Is it possible to determine the coefficients of two polynomials, if we are given 2n different points at which they cross each other ?
In other words, If $f(p) = \sum_{i}\alpha_{i}p^{i}$ and $g(p) = \sum_{i}\beta_{i}p^{i}$ are two $n-$degree polynomials and we have $\{p_{1}, p_{2}, \dots, p_{2n}\}$ such that:
$v_{1}f(p_{1}) = g(p_{1})$
$v_{2}f(p_{2}) = g(p_{2})$
$\vdots$
$v_{2n}f(p_{2n}) = g(p_{2n})$
where $v_{1}, \dots, v_{2n}$ are all known constants, $v_{i}\neq v_{j}$.
Is that enough to determine $\{\alpha_{0}, \dots, \alpha_{n}, \beta_{0}, \dots, \beta_{n}\}$ ?

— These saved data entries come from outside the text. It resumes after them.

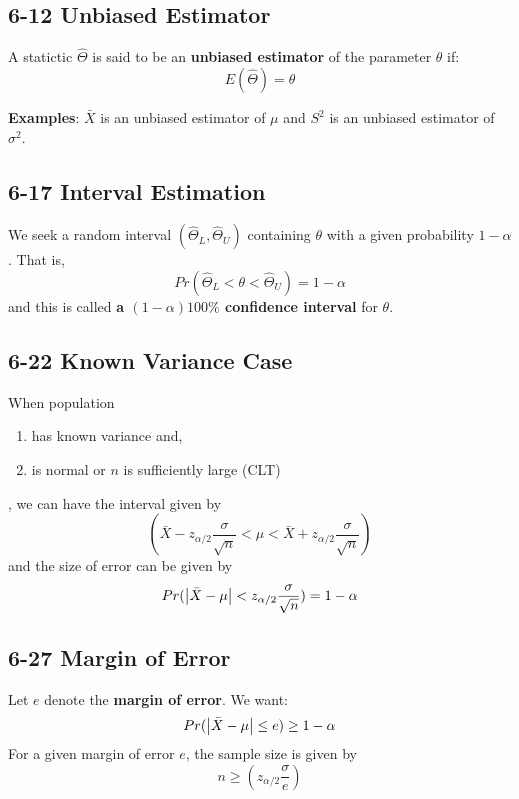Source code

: \documentclass[12pt,landscape]{article}
\begin{document}
\begin{multicols}{3}
    \subsection{6-12 Unbiased Estimator}
    A statictic $\hat{\Theta}$ is said to be an \textbf{unbiased estimator} of the parameter $\theta$ if:
        $$ E(\hat{\Theta}) = \theta $$
    
    \textbf{Examples}:
    $\bar{X}$ is an unbiased estimator of $\mu$ and $S^2$ is an unbiased estimator of $\sigma^2$.

    \subsection{6-17 Interval Estimation}
    We seek a random interval $(\hat{\Theta}_L, \hat{\Theta}_U)$ containing $\theta$ with a given probability
    $1 - \alpha$. That is,
        $$ Pr(\hat{\Theta}_L < \theta < \hat{\Theta}_U) = 1-\alpha $$
    and this is called \textbf{a $(1-\alpha)100\%$ confidence interval} for $\theta$.

    \subsection{6-22 Known Variance Case}
    \label{6-22}
    When population
    \begin{enumerate}
        \item has known variance and,
        \item is normal or $n$ is sufficiently large (CLT)
    \end{enumerate}
    , we can have the interval given by
        $$ (\bar{X} - z_{\alpha/2} \frac{\sigma}{\sqrt{n}} < \mu < \bar{X} + z_{\alpha/2} \frac{\sigma}{\sqrt{n}}) $$
    and the size of error can be given by
        $$ Pr(\abs{\bar{X} - \mu} < z_{\alpha/2} \frac{\sigma}{\sqrt{n}}) = 1 - \alpha $$

    \subsection{6-27 Margin of Error}
    \label{6-27}
    Let $e$ denote the \textbf{margin of error}. We want:
        $$ Pr(\abs{\bar{X} - \mu} \leq e) \geq 1 - \alpha $$
    For a given margin of error $e$, the sample size is given by
        $$ n \geq (z_{\alpha/2} \frac{\sigma}{e}) $$


\end{multicols}
\end{document}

I understand each crossing would provide us a linear constraint on the coefficients. Hence my intuition would be that 2n different crossings give 2n linearly independent constraints. But then, when I try examples or even try to express all the constraints as a matrix form, I get a homogeneous system of linear equations, whose only solution turns out to be $\alpha_{i} = 0 = \beta_{i}$.
Can anyone please help.